Claw health seems to have a genetic component with a medium heritability. Thus, a collection of data and the use of this data in choosing breeding animals is useful to decrease lameness in cattle.
Aberdeen Angus is a widely spread beef cattle breed. In Portugal, the herd book has around 2500 adult females and 270 associated breeders, located mainly in the region Alentejo and in the Azores Islands. To prevent lameness, and the pain associated, it's extremely important to select animals with a good feet and leg structure. Data collection related with the feet and leg structure can be used in the genetic evaluation, and also be incorporated in the genomic studies. These traits show a medium heritability that makes their use in selection interesting. In Portugal, herd book technicians are collecting feet and leg scores, and in 2021, all animals registered in the herd book should have this information. This kind of data is already used for Angus cattle in other countries, like USA and Australia, and these traits are among those recommended by ICAR guidelines. Four traits are collected, in a scoring of 1-9 scale: Feet Claw Set; Feet Angle; Rear Leg Side View, Rear Leg Hind View. The evaluation is made when the animal is accepted in herd book adult section (between 18 and 24 months of age).
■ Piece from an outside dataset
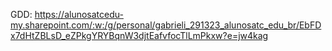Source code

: GDD: https://alunosatcedu-my.sharepoint.com/:w:/g/personal/gabrieli_291323_alunosatc_edu_br/EbFDx7dHtZBLsD_eZPkgYRYBqnW3djtEafvfocTlLmPkxw?e=jw4kag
For more information about foot scores and source of the pictures:

To identify problem animals and thus reduce lameness in beef cattle, data collection for all animals in the portuguese herd book began in 2020. In 2021, this information shall be provided for all animals registered in the herd book.

This Good Practice has an Impact on:

  • Socio-economic resilience: Healthier animals lead to cost savings.
  • Animal health and welfare: Health and welfare improvement with the selection of animals with lower probability to have lameness problems.
  • Production efficiency and meat quality: Healthier animals lead to better performance.